Just as the Suit of Swords asks us to find balance between thinking and being, perhaps the Suit of Coins invites us to consider differentiating between our needs and our wants. Harari shows that the line starts to blur— take the smartphone for example. 10 years ago it fell into the category of ‘want’ and now, all over the world, has become a ‘need.’
If we consider the Ace of Coin as the gift of manifestation that is gifted to us, perhaps we start by asking how do I use this gift for the highest good of all concerned?
Card 2 show a young woman weighing her options, determining her needs v. her wants.
Card 3 describes the ideal cooperative venture that allows each one to participate and give the best of all they have, for the joy of giving and for the benefit of the whole. Working well in a group also demands we receive with appreciation what each one in the group brings to the table.
Card 4 (the card that started this train of thought and is shown above) shows a young person who has so much to give— rather than passively holding on it all that they have, this can be seen as a pause— a time of appreciation for all that has been garnered and the moment of deciding where best to give of the largesse that has been successfully accumulated. Interesting that this card, on The Tree of Life, is placed in the ‘cosmic chakra’ of Compassion while the next card is opposite in the sefirah of Strength.

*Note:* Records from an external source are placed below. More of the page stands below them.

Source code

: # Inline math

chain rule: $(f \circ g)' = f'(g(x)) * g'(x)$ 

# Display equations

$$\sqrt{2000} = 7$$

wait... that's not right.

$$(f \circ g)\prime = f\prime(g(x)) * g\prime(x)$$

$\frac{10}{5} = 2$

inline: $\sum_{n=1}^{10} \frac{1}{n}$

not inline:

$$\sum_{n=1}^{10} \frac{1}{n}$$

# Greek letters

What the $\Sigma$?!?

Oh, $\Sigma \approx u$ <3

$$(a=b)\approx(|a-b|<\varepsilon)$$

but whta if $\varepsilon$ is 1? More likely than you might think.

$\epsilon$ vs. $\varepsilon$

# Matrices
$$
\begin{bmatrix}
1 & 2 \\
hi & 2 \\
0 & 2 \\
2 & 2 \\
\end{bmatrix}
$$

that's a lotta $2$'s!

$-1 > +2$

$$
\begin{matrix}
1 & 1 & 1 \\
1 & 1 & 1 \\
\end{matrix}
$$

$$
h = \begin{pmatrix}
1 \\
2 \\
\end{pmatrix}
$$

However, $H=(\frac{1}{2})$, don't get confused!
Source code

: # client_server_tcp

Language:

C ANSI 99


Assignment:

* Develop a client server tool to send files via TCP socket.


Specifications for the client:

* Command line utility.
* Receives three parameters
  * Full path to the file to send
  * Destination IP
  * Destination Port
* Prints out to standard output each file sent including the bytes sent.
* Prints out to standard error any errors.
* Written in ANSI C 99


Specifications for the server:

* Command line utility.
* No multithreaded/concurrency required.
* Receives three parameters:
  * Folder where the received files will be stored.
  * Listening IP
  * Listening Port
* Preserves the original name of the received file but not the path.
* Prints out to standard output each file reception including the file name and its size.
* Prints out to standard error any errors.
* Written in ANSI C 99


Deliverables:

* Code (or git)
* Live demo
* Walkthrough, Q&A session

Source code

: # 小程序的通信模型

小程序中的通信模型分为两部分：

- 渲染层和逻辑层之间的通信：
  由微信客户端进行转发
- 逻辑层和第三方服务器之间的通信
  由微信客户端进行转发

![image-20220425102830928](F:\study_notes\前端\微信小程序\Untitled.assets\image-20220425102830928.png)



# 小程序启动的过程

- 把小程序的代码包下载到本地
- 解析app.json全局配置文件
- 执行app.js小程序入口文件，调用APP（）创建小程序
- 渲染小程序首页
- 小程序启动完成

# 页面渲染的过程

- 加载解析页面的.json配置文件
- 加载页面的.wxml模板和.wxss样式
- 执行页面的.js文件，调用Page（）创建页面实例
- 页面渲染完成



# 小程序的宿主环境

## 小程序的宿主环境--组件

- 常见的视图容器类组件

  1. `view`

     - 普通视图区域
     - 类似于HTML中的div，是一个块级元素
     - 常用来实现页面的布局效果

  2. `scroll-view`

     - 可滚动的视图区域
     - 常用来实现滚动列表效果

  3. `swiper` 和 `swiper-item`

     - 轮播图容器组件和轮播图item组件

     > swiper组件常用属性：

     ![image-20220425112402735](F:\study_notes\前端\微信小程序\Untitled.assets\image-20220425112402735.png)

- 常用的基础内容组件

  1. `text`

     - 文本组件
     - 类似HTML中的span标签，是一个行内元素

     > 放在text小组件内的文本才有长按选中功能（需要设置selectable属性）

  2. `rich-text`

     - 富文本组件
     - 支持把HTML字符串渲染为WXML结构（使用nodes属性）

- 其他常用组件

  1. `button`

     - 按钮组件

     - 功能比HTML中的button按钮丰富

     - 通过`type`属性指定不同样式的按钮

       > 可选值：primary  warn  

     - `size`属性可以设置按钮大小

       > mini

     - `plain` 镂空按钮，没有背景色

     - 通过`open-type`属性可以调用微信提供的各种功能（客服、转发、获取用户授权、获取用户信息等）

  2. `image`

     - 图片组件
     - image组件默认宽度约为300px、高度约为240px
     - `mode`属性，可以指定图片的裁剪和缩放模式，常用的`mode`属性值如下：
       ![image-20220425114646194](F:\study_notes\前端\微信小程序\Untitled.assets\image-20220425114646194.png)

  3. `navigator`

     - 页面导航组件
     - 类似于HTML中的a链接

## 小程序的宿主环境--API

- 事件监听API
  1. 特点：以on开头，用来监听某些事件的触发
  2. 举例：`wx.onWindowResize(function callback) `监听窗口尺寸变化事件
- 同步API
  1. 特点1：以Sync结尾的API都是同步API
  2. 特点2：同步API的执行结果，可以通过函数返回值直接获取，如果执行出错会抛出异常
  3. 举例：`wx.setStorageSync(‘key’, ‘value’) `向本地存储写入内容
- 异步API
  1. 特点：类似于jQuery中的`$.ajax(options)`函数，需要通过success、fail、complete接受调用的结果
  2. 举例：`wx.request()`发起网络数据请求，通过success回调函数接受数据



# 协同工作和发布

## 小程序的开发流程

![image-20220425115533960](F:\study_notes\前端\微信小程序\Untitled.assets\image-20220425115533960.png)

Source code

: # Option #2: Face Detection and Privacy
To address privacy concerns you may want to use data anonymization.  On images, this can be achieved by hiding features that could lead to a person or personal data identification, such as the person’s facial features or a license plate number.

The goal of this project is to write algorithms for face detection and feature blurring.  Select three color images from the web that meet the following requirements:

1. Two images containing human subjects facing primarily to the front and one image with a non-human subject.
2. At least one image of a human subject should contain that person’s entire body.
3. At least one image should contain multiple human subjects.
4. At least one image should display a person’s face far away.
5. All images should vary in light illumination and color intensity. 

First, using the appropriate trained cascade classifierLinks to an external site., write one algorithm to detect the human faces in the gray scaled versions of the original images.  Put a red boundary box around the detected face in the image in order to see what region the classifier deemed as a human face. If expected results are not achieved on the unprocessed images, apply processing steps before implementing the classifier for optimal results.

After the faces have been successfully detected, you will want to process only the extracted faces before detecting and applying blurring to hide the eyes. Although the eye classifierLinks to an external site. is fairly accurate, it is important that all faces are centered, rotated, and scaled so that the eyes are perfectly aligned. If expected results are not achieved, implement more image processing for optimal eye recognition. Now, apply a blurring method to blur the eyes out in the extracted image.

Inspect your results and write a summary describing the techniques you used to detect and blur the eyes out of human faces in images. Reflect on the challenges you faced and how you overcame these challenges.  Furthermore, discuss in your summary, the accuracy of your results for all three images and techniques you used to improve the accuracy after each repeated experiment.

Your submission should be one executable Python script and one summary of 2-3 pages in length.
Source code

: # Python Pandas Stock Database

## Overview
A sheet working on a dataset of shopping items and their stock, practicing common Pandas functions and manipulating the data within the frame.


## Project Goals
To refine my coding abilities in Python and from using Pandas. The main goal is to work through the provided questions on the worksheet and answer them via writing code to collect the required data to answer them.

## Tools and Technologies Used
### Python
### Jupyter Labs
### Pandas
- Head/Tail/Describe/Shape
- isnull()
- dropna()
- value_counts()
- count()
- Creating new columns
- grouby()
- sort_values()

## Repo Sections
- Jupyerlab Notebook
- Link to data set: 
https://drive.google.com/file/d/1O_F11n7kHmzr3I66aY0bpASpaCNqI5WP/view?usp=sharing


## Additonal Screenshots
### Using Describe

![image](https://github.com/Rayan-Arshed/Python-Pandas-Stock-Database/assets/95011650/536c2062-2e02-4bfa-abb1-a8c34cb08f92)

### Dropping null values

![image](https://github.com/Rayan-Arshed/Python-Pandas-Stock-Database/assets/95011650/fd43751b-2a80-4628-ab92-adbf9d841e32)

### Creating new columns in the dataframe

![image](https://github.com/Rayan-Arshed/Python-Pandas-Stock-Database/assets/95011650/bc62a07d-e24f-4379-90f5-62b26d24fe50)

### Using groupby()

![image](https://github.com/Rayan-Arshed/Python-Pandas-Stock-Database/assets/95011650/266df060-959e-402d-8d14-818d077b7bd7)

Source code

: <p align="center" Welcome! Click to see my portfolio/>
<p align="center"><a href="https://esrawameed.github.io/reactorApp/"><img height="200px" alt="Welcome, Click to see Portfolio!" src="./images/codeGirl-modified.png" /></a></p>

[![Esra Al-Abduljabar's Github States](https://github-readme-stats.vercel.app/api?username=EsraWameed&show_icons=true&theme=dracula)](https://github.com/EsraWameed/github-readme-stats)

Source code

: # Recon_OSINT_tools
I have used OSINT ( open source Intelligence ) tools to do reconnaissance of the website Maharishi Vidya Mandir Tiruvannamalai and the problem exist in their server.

Card 5, as mentioned above, is in many ways the opposite of the 4— it indicates there are times in our lives when we feel bereft, and in need of assistance. For those who are much better at giving than receiving, how graciously can we ask for and receive help? We learn to be strong when things are challenging and in learning to ask for help and willing to receive it, we step into our own power.
Card 6, like all cards in the Minors is a card of balance— a celebration of our ability to give and receive. In this suit, balancing wants and needs for self and others presents opportunities for generosity and wholeness— for both parties, in the giving and the receiving.
Card 7 again is a moment of reflection— as the garden we manifest is growing, how content do we feel? Do we find purpose in our actions that continue to satisfy our own creative needs and the wellbeing of others around us? Is it time to alter the course of our actions or buckle down and bring this to its natural conclusion? This may the most important question of our times— when do we realize that ‘things’ do not fill us— meaning does. Is the work we are doing meaningful? How do we understand meaning and purpose in a material world?
Card 8 is an indication of a decision to enjoy the fruits of our labor by continuing to take care of the details necessary — all that has brought us success and still require our time and attention.
Card 9 is the moment of fulfillment of all that has been accomplished and the joy experienced in a task well done.
The most important figure in Card 10 is the older woman in the left corner, who encourages us— at the moment of celebrating our material success— and asks: And now? In enjoying the benefits of our efforts, what do we have to share with the larger society? Where will we put our efforts now that we are empowered to know what we can achieve?
Reading nuanced and contemporary meaning into the Tarot is what breathes life into static images and make the dance with the intuitive sense fun, meaningful and vital for a full appreciation of the gift of life.